Immer ist irgendwas mit der Bahn, jawoll. Auf meiner Zugreise von der
beschaulichen Fachwerkstadt Bad Harzburg, wo ich mit einem guten Freund ein
beschauliches Spa-Wochenende verbrachte, in die beschauliche Fachwerkstadt
Berlin, wurde zum Beispiel mein linker großer Zeh kalt.
Ich will hier nicht sagen, dass eine ganze Ader verstopft war, mein Leid
braucht keine Übertreibungen, aber eine kapitale Kapillare war es ganz
sicher. You had one job würde man im Englischen sagen, denn schließlich
wurde diese Kapillare durch Millionen Jahre Evolution eigens dafür
geschaffen, Blut und Wärme in diesen Zeh zu transportieren. Und nicht im
passabel geheizten ICE einfach ihren Geist aufzugeben.
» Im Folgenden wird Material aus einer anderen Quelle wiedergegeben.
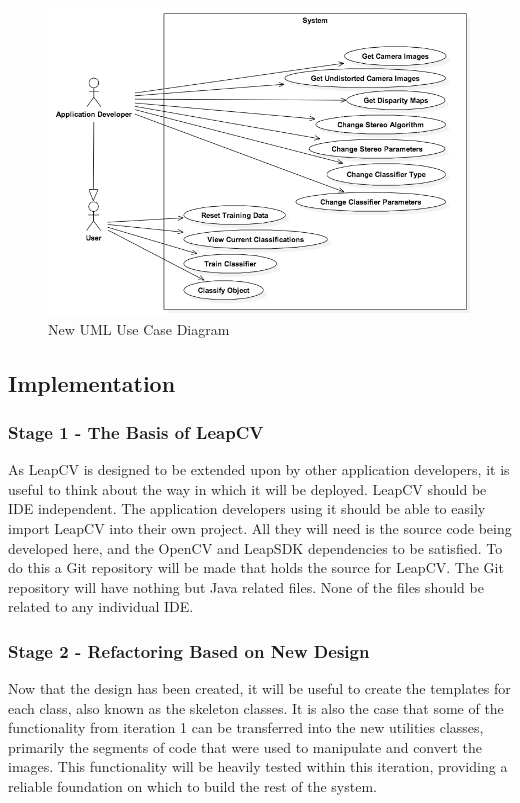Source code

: \documentclass[11pt,oneside]{report}
\begin{document}
			\begin{figure}
			\centering
    				\includegraphics[width=\textwidth]{use_case_2}
    			\caption{New UML Use Case Diagram \protect {\label{fig:use_case_2}}}

			\end{figure}	
		\subsection{Implementation}
		\subsubsection{Stage 1 - The Basis of LeapCV}
			As LeapCV is designed to be extended upon by other application developers, it is useful to think about the way in which it will be deployed.
			LeapCV should be IDE independent.
			The application developers using it should be able to easily import LeapCV into their own project.
			All they will need is the source code being developed here, and the OpenCV and LeapSDK dependencies to be satisfied.
			To do this a Git repository will be made that holds the source for LeapCV.
			The Git repository will have nothing but Java related files.
			None of the files should be related to any individual IDE.

		\subsubsection{Stage 2 - Refactoring Based on New Design}
			Now that the design has been created, it will be useful to create the templates for each class, also known as the skeleton classes.
			It is also the case that some of the functionality from iteration 1 can be transferred into the new utilities classes, primarily the segments of code that were used to manipulate and convert the images.
			This functionality will be heavily tested within this iteration, providing a reliable foundation on which to build the rest of the system.
			
\end{document}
Dabei trug ich sogar Schuhe! Und das ist nicht immer der Fall, denn, ja:
Ich ziehe in der Bahn gerne mal die Schuhe aus. Das nehme ich mir raus,
weil ich korrespondierend nur frisch geduscht Zug fahre. Sollte mich also
jemand ob eines durch das Abteil wabernden üblen Geruchs on the spot
setzen, auch das sagt man im Englischen, kann ich diese indirekte
Anschuldigung leichtfüßig von mir weisen.
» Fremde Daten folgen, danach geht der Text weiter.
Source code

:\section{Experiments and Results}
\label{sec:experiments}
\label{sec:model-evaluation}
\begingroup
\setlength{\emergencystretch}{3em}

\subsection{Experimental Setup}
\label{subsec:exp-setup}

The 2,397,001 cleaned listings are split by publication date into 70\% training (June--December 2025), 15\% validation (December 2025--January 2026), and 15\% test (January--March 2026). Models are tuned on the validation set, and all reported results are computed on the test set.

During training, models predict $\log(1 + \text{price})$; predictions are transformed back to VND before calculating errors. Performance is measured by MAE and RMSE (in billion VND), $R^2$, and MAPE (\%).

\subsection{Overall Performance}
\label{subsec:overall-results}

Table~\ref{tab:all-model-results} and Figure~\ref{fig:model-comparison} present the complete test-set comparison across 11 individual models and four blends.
Zur Not biete ich selbstsicher noch ein kurzes, rein platonisches
Schnüffeln an den Füßen an, bevor ich den schlechten Geruch dann
triumphierend auf die Bordtoilette oder den angegammelten Topos der von
Boomern auf Zugreisen angeblich immer verzehrten hartgekochten Eier
schiebe, den drei Reihen weiter hinten jemand vermeintlich Lustiges gerade
in seine Notiz-App tippt.
Wobei Bahnfahrende ja Leid gewohnt sind und außerdem: Bei jedem One- oder
Tonight- Stand teilt man bereitwillig Bett und den eigenen verschwitzten
gauloisevermufften Körper, da kann mir keiner erzählen, schuhlos in der
Bahn wäre so schlimm.
Mein Zeh war auf jeden Fall weiterhin kalt, begann nun sogar, ein bisschen
zu stechen. Ich sah es schon mit mir zu Ende gehen. Bewegen wollte ich mich
trotzdem nicht. An meinem Zeh zu reiben kam mir arg erklärungsbedürftig
vor. Und mein Kälteempfinden zu überlisten, indem ich mir einen warmen Ort
nur für meinen Zeh vorstellte, kam nicht infrage. Denn dem körperlichen
Rest von mir war ja nicht kalt – und Schwitzen wollte ich nicht riskieren.
Gerade stellte ich meine Überlegungen ein, da merkte ich: Der Zeh war
wieder warm! Das allerdings stellte ihn vor ein neues Problem: Mein Fuß
ging nun ins Schwitzen über. Schuhe ausziehen ging nicht, schließlich
entsprachen meine Füße nicht mehr meiner Definition von frisch geduscht.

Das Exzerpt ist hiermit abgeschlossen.